The president is attempting once again to hover above us, to portray himself as serious and thoughtful, high-minded and reflective, post-partisan and trans-political. In this telling of the tale, the problems he made in his first year had nothing to do with his agenda; it had everything to do with not rising above the echo chamber. He had a communications problem. He didn't get out of Washington enough.
It goes even deeper than that, in the mind of Obama and much of the political class. “As the president wrapped up his State of the Union address on Wednesday night with an appeal to transcend partisan gamesmanship,” Richard Stevenson wrote in The New York Times, “he was plaintively testing a broader proposition: Is it possible to embrace complexity in a political and media culture that demands simple themes and promotes conflict?” Stevenson continued:
The president, whose hallmark has been ideological eclecticism, would clearly like to think the answer is yes. But a year into his presidency, Mr. Obama has lost control of his political narrative, his ability to define the story of his presidency on his own terms. And the main reason is that his story is no longer so simple or easy to tell.
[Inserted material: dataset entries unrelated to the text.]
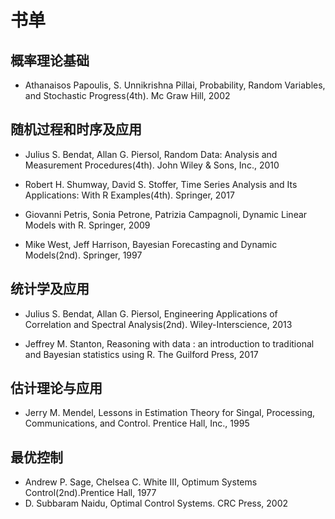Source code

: # 书单

## 概率理论基础

- Athanaisos Papoulis, S. Unnikrishna Pillai, Probability, Random
  Variables, and Stochastic Progress(4th). Mc Graw Hill, 2002 

## 随机过程和时序及应用

- Julius S. Bendat, Allan G. Piersol, Random Data: Analysis and
  Measurement Procedures(4th). John Wiley & Sons, Inc., 2010

- Robert H. Shumway, David S. Stoffer, Time Series Analysis and Its
  Applications: With R Examples(4th). Springer, 2017

- Giovanni Petris, Sonia Petrone, Patrizia Campagnoli, Dynamic Linear
  Models with R. Springer, 2009
  
- Mike West, Jeff Harrison, Bayesian Forecasting and Dynamic
  Models(2nd). Springer, 1997

## 统计学及应用

- Julius S. Bendat, Allan G. Piersol, Engineering Applications of
  Correlation and Spectral Analysis(2nd). Wiley-Interscience, 2013
  
- Jeffrey M. Stanton, Reasoning with data : an introduction to
  traditional and Bayesian statistics using R. The Guilford Press, 2017

## 估计理论与应用

- Jerry M. Mendel, Lessons in Estimation Theory for Singal, Processing,
  Communications, and Control. Prentice Hall, Inc., 1995

## 最优控制

- Andrew P. Sage, Chelsea C. White III, Optimum Systems
  Control(2nd).Prentice Hall, 1977
- D. Subbaram Naidu, Optimal Control Systems. CRC Press, 2002

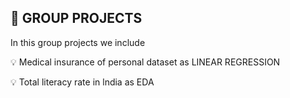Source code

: ## 👭 GROUP PROJECTS

In this group projects we include 

💡 Medical insurance of personal dataset as LINEAR REGRESSION


💡 Total literacy rate in lndia as EDA

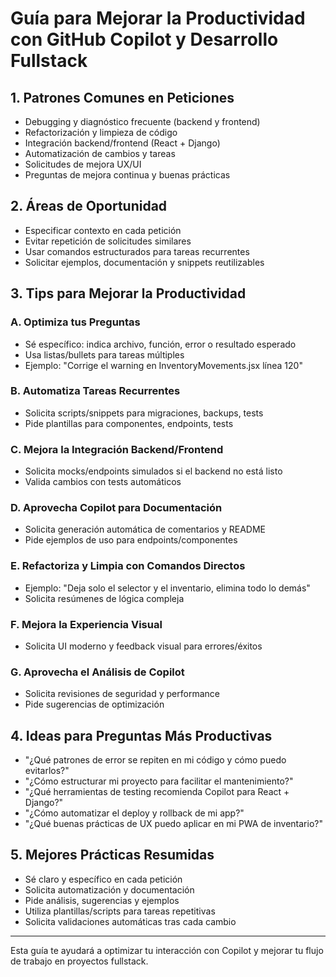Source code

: # Guía para Mejorar la Productividad con GitHub Copilot y Desarrollo Fullstack

## 1. Patrones Comunes en Peticiones
- Debugging y diagnóstico frecuente (backend y frontend)
- Refactorización y limpieza de código
- Integración backend/frontend (React + Django)
- Automatización de cambios y tareas
- Solicitudes de mejora UX/UI
- Preguntas de mejora continua y buenas prácticas

## 2. Áreas de Oportunidad
- Especificar contexto en cada petición
- Evitar repetición de solicitudes similares
- Usar comandos estructurados para tareas recurrentes
- Solicitar ejemplos, documentación y snippets reutilizables

## 3. Tips para Mejorar la Productividad
### A. Optimiza tus Preguntas
- Sé específico: indica archivo, función, error o resultado esperado
- Usa listas/bullets para tareas múltiples
- Ejemplo: "Corrige el warning en InventoryMovements.jsx línea 120"

### B. Automatiza Tareas Recurrentes
- Solicita scripts/snippets para migraciones, backups, tests
- Pide plantillas para componentes, endpoints, tests

### C. Mejora la Integración Backend/Frontend
- Solicita mocks/endpoints simulados si el backend no está listo
- Valida cambios con tests automáticos

### D. Aprovecha Copilot para Documentación
- Solicita generación automática de comentarios y README
- Pide ejemplos de uso para endpoints/componentes

### E. Refactoriza y Limpia con Comandos Directos
- Ejemplo: "Deja solo el selector y el inventario, elimina todo lo demás"
- Solicita resúmenes de lógica compleja

### F. Mejora la Experiencia Visual
- Solicita UI moderno y feedback visual para errores/éxitos

### G. Aprovecha el Análisis de Copilot
- Solicita revisiones de seguridad y performance
- Pide sugerencias de optimización

## 4. Ideas para Preguntas Más Productivas
- "¿Qué patrones de error se repiten en mi código y cómo puedo evitarlos?"
- "¿Cómo estructurar mi proyecto para facilitar el mantenimiento?"
- "¿Qué herramientas de testing recomienda Copilot para React + Django?"
- "¿Cómo automatizar el deploy y rollback de mi app?"
- "¿Qué buenas prácticas de UX puedo aplicar en mi PWA de inventario?"

## 5. Mejores Prácticas Resumidas
- Sé claro y específico en cada petición
- Solicita automatización y documentación
- Pide análisis, sugerencias y ejemplos
- Utiliza plantillas/scripts para tareas repetitivas
- Solicita validaciones automáticas tras cada cambio

---

Esta guía te ayudará a optimizar tu interacción con Copilot y mejorar tu flujo de trabajo en proyectos fullstack.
Andrew Sullivan, writing in the Sunday Times of London, amplified on this theme:
On Tuesday night Obama stood between them all, like a teacher entering a classroom with spit balls flying and desks crashing. He cannot discipline; he does not have the constitutional power to dictate to Congress what it must do, and he is also determined to reverse the imperial style of presidency that has corroded the constitutional balance in the past few decades and especially the past few years. There is no headmaster to send the children to — just an argument that certain things simply have to be done . . . I do not know if Americans will respond to Obama's reasoning, or if the short-term political posturing will dissipate. In the depressed economic climate, where tempers are high and anxiety is endemic, the odds of Obama succeeding seem remote.
Of course. If Obama fails it is because we were not up to the challenge of responding to his eclectic reasoning. Aristotle ain't for everyone. The adolescent spit ball throwers and desk crashers may prevail against the forces of light and goodness.
It turns out The Great Synthesizer's message is too sophisticated, too deep and subtle, for the common folk. Apparently the blogs, online news sites (like this one, presumably), and cable networks are warping and disfiguring the complicated and intricately balanced Obama proposals: neither left nor right, liberal nor conservative, Democratic nor Republican. It was Obama — and Obama alone — he told us during the campaign, who would “cast off the worn-out ideas and politics of the past.” Under Obama we would see “A nation healed. A world repaired. An America that believes again.”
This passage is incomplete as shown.